In [Ni]–C_n–[Ni] and [Cr]–C_n–[Cr] complexes, the same spin is localized on metal atoms for couplers (linear C_n chain) with odd numbers of carbon atoms. However, opposite spin is localized when n is even (Fig. 4). Thus, both [Ni]–C_n–[Ni] and [Cr]–C_n–[Cr] complexes will show ferromagnetic ground state for n = odd and antiferromagnetic ground state for n = even. From Fig. 4, we can see that the same spin is delocalized over the two cyclopentadienyl anion moiety in case of the nickelocene unit. However, in case of chromocene, alpha spin on chromium atom induces beta spin on the two cyclopentadienyl anions and vice versa. That is, spin polarization which is absent in the nickelocene unit is present inside of the chromocene moiety. The mechanism of spin polarization is pictorially depicted in Fig. 5. This difference of spin polarization between chromocene and nickelocene results in the accumulation of the same spin on Cr and Ni atoms in [Cr]–C_n–[Ni] complexes when n is even, whereas the accumulation of opposite spins is observed when n is odd.
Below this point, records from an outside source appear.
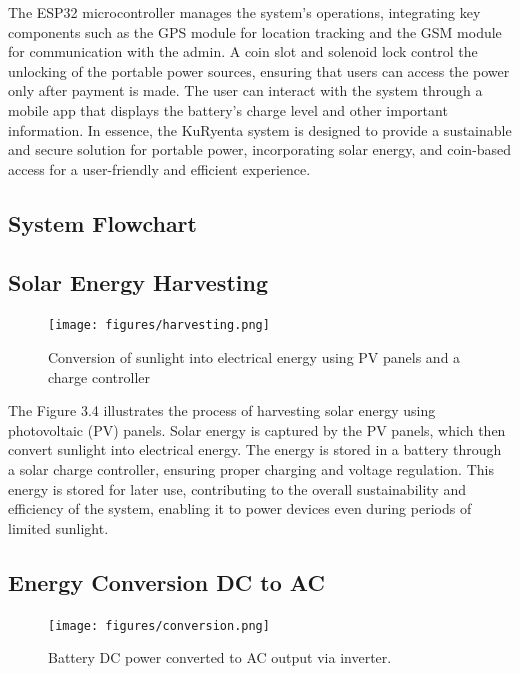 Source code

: {The ESP32 microcontroller manages the system's operations, integrating key components such as the GPS module for location tracking and the GSM module for communication with the admin. A coin slot and solenoid lock control the unlocking of the portable power sources, ensuring that users can access the power only after payment is made. The user can interact with the system through a mobile app that displays the battery's charge level and other important information. In essence, the KuRyenta system is designed to provide a sustainable and secure solution for portable power, incorporating solar energy, and coin-based access for a user-friendly and efficient experience.


\subsection{System  Flowchart}



\subsection{Solar Energy Harvesting}

\begin{figure}[H]
	\centering
	\caption{Conversion of sunlight into electrical energy using PV panels and a charge controller}
	\label{fig:solar harvesting}
	\texttt{[image: figures/harvesting.png]}
\end{figure}

The Figure 3.4 illustrates the process of harvesting solar energy using photovoltaic (PV) panels. Solar energy is captured by the PV panels, which then convert sunlight into electrical energy. The energy is stored in a  battery through a solar charge controller, ensuring proper charging and voltage regulation. This energy is stored for later use, contributing to the overall sustainability and efficiency of the system, enabling it to power devices even during periods of limited sunlight.

\subsection{Energy Conversion DC to AC}

\begin{figure}[H]
	\centering
	\caption{Battery DC power converted to AC output via inverter.}
	\label{fig:energy conversion}
	\texttt{[image: figures/conversion.png]}
\end{figure}

}
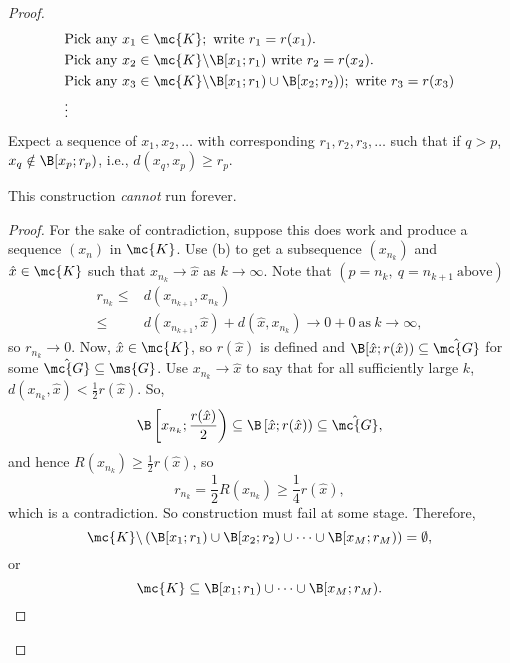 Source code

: \begin{proof}
	\begin{align*}
		&\text{Pick any}~x_1\in\mc{K};~\text{write}~r_1=r(x_1).\\
		&\text{Pick any}~x_2\in\mc{K}\backslash\B[x_1;r_1)~\text{write}~r_2=r(x_2).\\
		&\text{Pick any}~x_3\in\mc{K}\backslash\B[x_1;r_1)\cup\B[x_2;r_2));~\text{write}~r_3=r(x_3)\\
		&\vdots
	\end{align*}
	Expect a sequence of \(x_1,x_2,\dots\) with corresponding \(r_1,r_2,r_3,\dots\) such that if \(q>p\), \(x_q\notin\B[x_p;r_p)\), i.e., \(d(x_q,x_p)\geq r_p\).
	\begin{claim}
		This construction \emph{cannot} run forever.
	\end{claim}
	\begin{proof}
		For the sake of contradiction, suppose this does work and produce a sequence \((x_n)\) in \(\mc{K}\). Use (b) to get a subsequence \((x_{n_k})\) and \(\hat{x}\in\mc{K}\) such that \(x_{n_k}\to\hat{x}\) as \(k\to\infty\). Note that \((p=n_k,~q=n_{k+1}~\text{above})\)
		\begin{align*}
			r_{n_k}\leq&d(x_{n_{k+1}},x_{n_{k}})\\
				   \leq&d(x_{n_{k+1}},\hat{x})+d(\hat{x},x_{n_k})\to 0+0~\text{as}~k\to\infty,
		\end{align*}
		so \(r_{n_k}\to 0\). Now, \(\hat{x}\in\mc{K}\), so \(r(\hat{x})\) is defined and \(\B[\hat{x};r(\hat{x}))\subseteq\hat{\mc{G}}\) for some \(\hat{\mc{G}}\subseteq\ms{G}\). Use \(x_{n_k}\to\hat{x}\) to say that for all sufficiently large \(k\), \(d(x_{n_k},\hat{x})<\displaystyle\frac{1}{2}r(\hat{x})\). So, 
		\begin{equation*}
			\B\left[x_{n_k};\frac{r(\hat{x})}{2}\right)\subseteq \B\left[\hat{x};r(\hat{x})\right)\subseteq\hat{\mc{G}},
		\end{equation*} 
		and hence \(R(x_{n_k})\geq\displaystyle\frac{1}{2}r(\hat{x})\), so 
		\begin{equation*}
			r_{n_k}=\frac{1}{2}R(x_{n_k})\geq\frac{1}{4}r(\hat{x}),
		\end{equation*}
		which is a contradiction. So construction must fail at some stage. Therefore,
		\begin{equation*}
			\mc{K}\backslash\left(\B[x_1;r_1)\cup\B[x_2;r_2)\cup\dots\cup\B[x_M;r_M)\right)=\emptyset,
		\end{equation*} 
		or
		\begin{equation*}
			\mc{K}\subseteq\B[x_1;r_1)\cup\dots\cup\B[x_M;r_M).
		\end{equation*}

\end{proof}
\end{proof}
This mechanism of spin polarization justifies our second observation (Fig. 5). Because of the difference of spin polarization between chromocene and nickelocene moieties, [Cr]–C_n–[Ni] complexes exhibit ferromagnetic ground states when n = even and antiferromagnetic ground states when n = odd.

Fig. 5 Mechanism of spin polarization in [Ni]–C_n–[Ni], [Cr]–C_n–[Cr] and [Cr]–C_n–[Ni]. Mechanism is shown only for n = 3 and 4.

From Tables 5, 6 and 7 (and qualitatively from Fig. 4), we found that the average spin-density on each atom of the coupler is higher for [Ni]–C_n–[Ni], [Cr]–C_n–[Cr] and [Cr]–C_n–[Ni] complexes when n is even. When spin centers are connected with the linear C_n chain with an even number of carbon atoms, they are in the same plane and it results in higher delocalization of π electron density and, hence, higher average spin-density. Higher spin-density indicates stronger magnetic interaction between spin centers. Thus, the value of the coupling constant will be greater when n = even than when n = odd irrespective of the nature of magnetic interaction (ferromagnetic or antiferromagnetic).

Another interesting observation is that, with the increase in coupler length, the spin-density on Cr atom increases (for both n = even and odd), but the spin-density on the Ni atom decreases. That is, the Cr atom has a tendency to localize spin-density on it. As a result, the delocalization of spin-density in [Cr]–C_n–[Cr] complexes is lesser than that of the corresponding [Ni]–C_n–[Ni] systems. This clearly explains the lesser J values for [Cr]–C_n–[Cr] systems than for the corresponding [Ni]–C_n–[Ni] systems.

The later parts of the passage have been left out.